The task >> Return all the lines below exactly as written. Drop every picture.

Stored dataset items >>
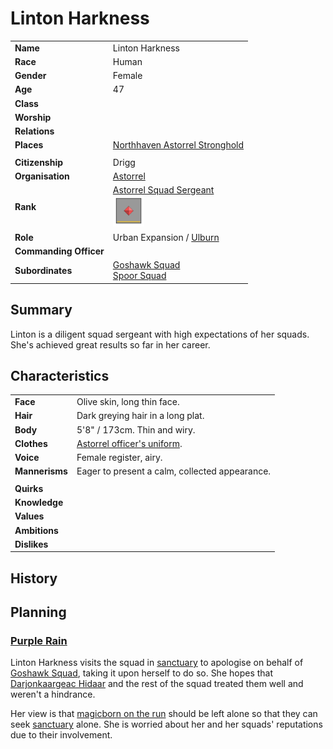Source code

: # Linton Harkness

| | |
| --- | --- |
| **Name** | Linton Harkness | person.2
| **Race** | Human |
| **Gender** | Female |
| **Age** | 47 |
| **Class** | |
| **Worship** | |
| **Relations** | |
| **Places** | [Northhaven Astorrel Stronghold](../places/strongholds/northhaven-astorrel-stronghold.md) |
| | |
| **Citizenship** | Drigg |
| **Organisation** | [Astorrel](../civilisations/kingdom-of-astor/organisations/astorrel/astorrel.md) |
| **Rank** | [Astorrel Squad Sergeant](../civilisations/kingdom-of-astor/organisations/astorrel/ranks/4-squad-sergeant.md)<br /><img src="../../images/ranks/astorrel-4-sergeant.png" height="50" /> |
| **Role** | Urban Expansion / [Ulburn](../places/villages/ulburn.md) |
| **Commanding Officer** | |
| **Subordinates** | [Goshawk Squad](../civilisations/kingdom-of-astor/organisations/astorrel/squads/goshawk.md)<br />[Spoor Squad](../civilisations/kingdom-of-astor/organisations/astorrel/squads/spoor.md) |

## Summary

Linton is a diligent squad sergeant with high expectations of her squads. She's achieved great results so far in her career.

## Characteristics

| | |
| --- | --- |
| **Face** | Olive skin, long thin face. | characteristics.2
| **Hair** | Dark greying hair in a long plat. |
| **Body** | 5'8" / 173cm. Thin and wiry. |
| **Clothes** | [Astorrel officer's uniform](../civilisations/kingdom-of-astor/organisations/astorrel/uniforms/astorrel-officers-uniform.md). |
| **Voice** | Female register, airy. |
| **Mannerisms** | Eager to present a calm, collected appearance. |
| | |
| **Quirks** | |
| **Knowledge** | |
| **Values** | |
| **Ambitions** | |
| **Dislikes** | |

## History

## Planning

### [Purple Rain](../../campaigns/purple-rain/purple-rain.md)

Linton Harkness visits the squad in [sanctuary](../civilisations/kingdom-of-astor/organisations/astorrel/sanctuary.md) to apologise on behalf of [Goshawk Squad](../civilisations/kingdom-of-astor/organisations/astorrel/squads/goshawk.md), taking it upon herself to do so. She hopes that [Darjonkaargeac Hidaar](darjonkaargeac-hidaar.md) and the rest of the squad treated them well and weren't a hindrance.

Her view is that [magicborn on the run](../../campaigns/purple-rain/storylines/magicborn-on-the-run.md) should be left alone so that they can seek [sanctuary](../civilisations/kingdom-of-astor/organisations/astorrel/sanctuary.md) alone. She is worried about her and her squads' reputations due to their involvement.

Response for this exercise >>
Source code

: # Linton Harkness

| | |
| --- | --- |
| **Name** | Linton Harkness | person.2
| **Race** | Human |
| **Gender** | Female |
| **Age** | 47 |
| **Class** | |
| **Worship** | |
| **Relations** | |
| **Places** | [Northhaven Astorrel Stronghold](../places/strongholds/northhaven-astorrel-stronghold.md) |
| | |
| **Citizenship** | Drigg |
| **Organisation** | [Astorrel](../civilisations/kingdom-of-astor/organisations/astorrel/astorrel.md) |
| **Rank** | [Astorrel Squad Sergeant](../civilisations/kingdom-of-astor/organisations/astorrel/ranks/4-squad-sergeant.md)<br /><img src="../../images/ranks/astorrel-4-sergeant.png" height="50" /> |
| **Role** | Urban Expansion / [Ulburn](../places/villages/ulburn.md) |
| **Commanding Officer** | |
| **Subordinates** | [Goshawk Squad](../civilisations/kingdom-of-astor/organisations/astorrel/squads/goshawk.md)<br />[Spoor Squad](../civilisations/kingdom-of-astor/organisations/astorrel/squads/spoor.md) |

## Summary

Linton is a diligent squad sergeant with high expectations of her squads. She's achieved great results so far in her career.

## Characteristics

| | |
| --- | --- |
| **Face** | Olive skin, long thin face. | characteristics.2
| **Hair** | Dark greying hair in a long plat. |
| **Body** | 5'8" / 173cm. Thin and wiry. |
| **Clothes** | [Astorrel officer's uniform](../civilisations/kingdom-of-astor/organisations/astorrel/uniforms/astorrel-officers-uniform.md). |
| **Voice** | Female register, airy. |
| **Mannerisms** | Eager to present a calm, collected appearance. |
| | |
| **Quirks** | |
| **Knowledge** | |
| **Values** | |
| **Ambitions** | |
| **Dislikes** | |

## History

## Planning

### [Purple Rain](../../campaigns/purple-rain/purple-rain.md)

Linton Harkness visits the squad in [sanctuary](../civilisations/kingdom-of-astor/organisations/astorrel/sanctuary.md) to apologise on behalf of [Goshawk Squad](../civilisations/kingdom-of-astor/organisations/astorrel/squads/goshawk.md), taking it upon herself to do so. She hopes that [Darjonkaargeac Hidaar](darjonkaargeac-hidaar.md) and the rest of the squad treated them well and weren't a hindrance.

Her view is that [magicborn on the run](../../campaigns/purple-rain/storylines/magicborn-on-the-run.md) should be left alone so that they can seek [sanctuary](../civilisations/kingdom-of-astor/organisations/astorrel/sanctuary.md) alone. She is worried about her and her squads' reputations due to their involvement.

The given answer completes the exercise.